To Cheng, such sentiments are the product of years of psychological warfare—the quiet normalisation of the CCP’s image in Taiwanese minds. “The Party only lets you see what it wants you to see,” he said.
The anatomy of co-option
The CCP’s infiltration strategy, as Cheng experienced firsthand, is both patient and predatory.
It begins with observation, followed by flattery, inducement, and finally, control. Those who cannot be persuaded are isolated; those who yield are rewarded until their usefulness expires.
“They watch someone for months, find their weaknesses, and then recruit them with money, sex, or blackmail,” Cheng said.
This process, he believes, has compromised figures across Taiwan’s political spectrum—not only within pro-China circles. Some are open about their allegiance; others remain silent, waiting for the moment when Beijing calls in its debts.

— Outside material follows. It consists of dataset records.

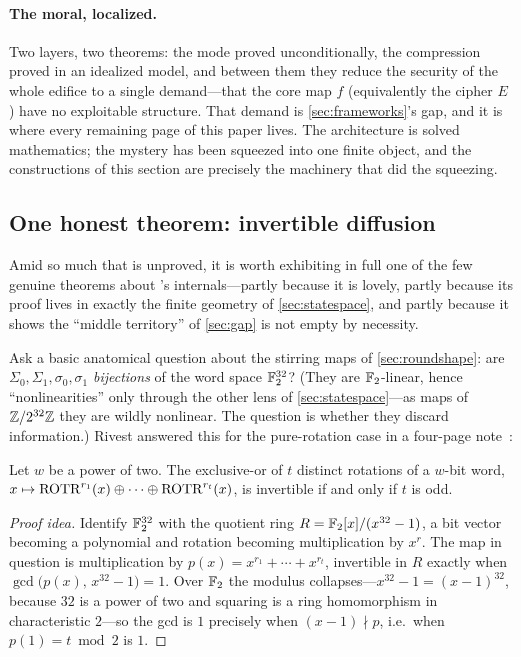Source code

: \paragraph{The moral, localized.} Two layers, two theorems: the mode
proved unconditionally, the compression proved in an idealized model, and
between them they reduce the security of the whole edifice to a single
demand---that the core map $f$ (equivalently the cipher $E$) have no
exploitable structure. That demand is \cref{sec:frameworks}'s gap, and
it is where every remaining page of this paper lives. The architecture is
solved mathematics; the mystery has been squeezed into one finite object,
and the constructions of this section are precisely the machinery that
did the squeezing.

\subsection{One honest theorem: invertible diffusion}\label{sec:rivest}

Amid so much that is unproved, it is worth exhibiting in full one of the
few genuine theorems about \SHA{}'s internals---partly because it is
lovely, partly because its proof lives in exactly the finite geometry of
\cref{sec:statespace}, and partly because it shows the ``middle
territory'' of \cref{sec:gap} is not empty by necessity.

Ask a basic anatomical question about the stirring maps of
\cref{sec:roundshape}: are $\Sigma_0, \Sigma_1, \sigma_0, \sigma_1$
\emph{bijections} of the word space $\Ftwo^{32}$? (They are
$\Ftwo$-linear, hence ``nonlinearities'' only through the other lens of
\cref{sec:statespace}---as maps of $\Ztwo$ they are wildly nonlinear.
The question is whether they discard information.) Rivest answered this
for the pure-rotation case in a four-page note~\citep{Rivest2011}:

\begin{theorem}[Rivest]\label{thm:rivest}
Let $w$ be a power of two. The exclusive-or of $t$ distinct rotations of
a $w$-bit word,
$x \mapsto \mathrm{ROTR}^{r_1}(x) \shaxor \cdots \shaxor \mathrm{ROTR}^{r_t}(x)$,
is invertible if and only if $t$ is odd.
\end{theorem}

\begin{proof}[Proof idea]
Identify $\Ftwo^{32}$ with the quotient ring
$R = \Ftwo[x]/(x^{32}-1)$, a bit vector becoming a polynomial and
rotation becoming multiplication by $x^{r}$. The map in question is
multiplication by $p(x) = x^{r_1} + \cdots + x^{r_t}$, invertible in $R$
exactly when $\gcd\bigl(p(x),\, x^{32}-1\bigr) = 1$. Over $\Ftwo$ the
modulus collapses---$x^{32} - 1 = (x-1)^{32}$, because $32$ is a power of
two and squaring is a ring homomorphism in characteristic $2$---so the
gcd is $1$ precisely when $(x-1) \nmid p$, i.e.\ when $p(1) = t \bmod 2$
is $1$.
\end{proof}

From businessmen courted with trade deals to local officials flattered with photo ops, the web of influence extends far beyond what most Taiwanese citizens see. It is espionage disguised as diplomacy, infiltration masked as cultural exchange.
The unseen war
Cheng’s story ultimately reveals the contours of an invisible conflict—a battle for control waged through persuasion, corruption, and deceit.
The CCP’s goal is not simply to invade Taiwan militarily, but to dissolve its resistance from within, one compromised figure at a time.
His memories from Beijing serve as fragments of a larger truth: that the Party’s power depends on eroding integrity and weaponising human weakness. Every bribe, every flattery, every secret recording is a brick in the quiet construction of submission.
Beneath the surface of cross-strait “exchange” lies a campaign of infiltration so vast it blurs the line between peace and conquest. Taiwan, in Cheng’s account, stands not at the edge of invasion but already deep within the terrain of psychological occupation.
In his words, “The day the CCP subdues us without fighting may arrive even sooner than a military invasion.”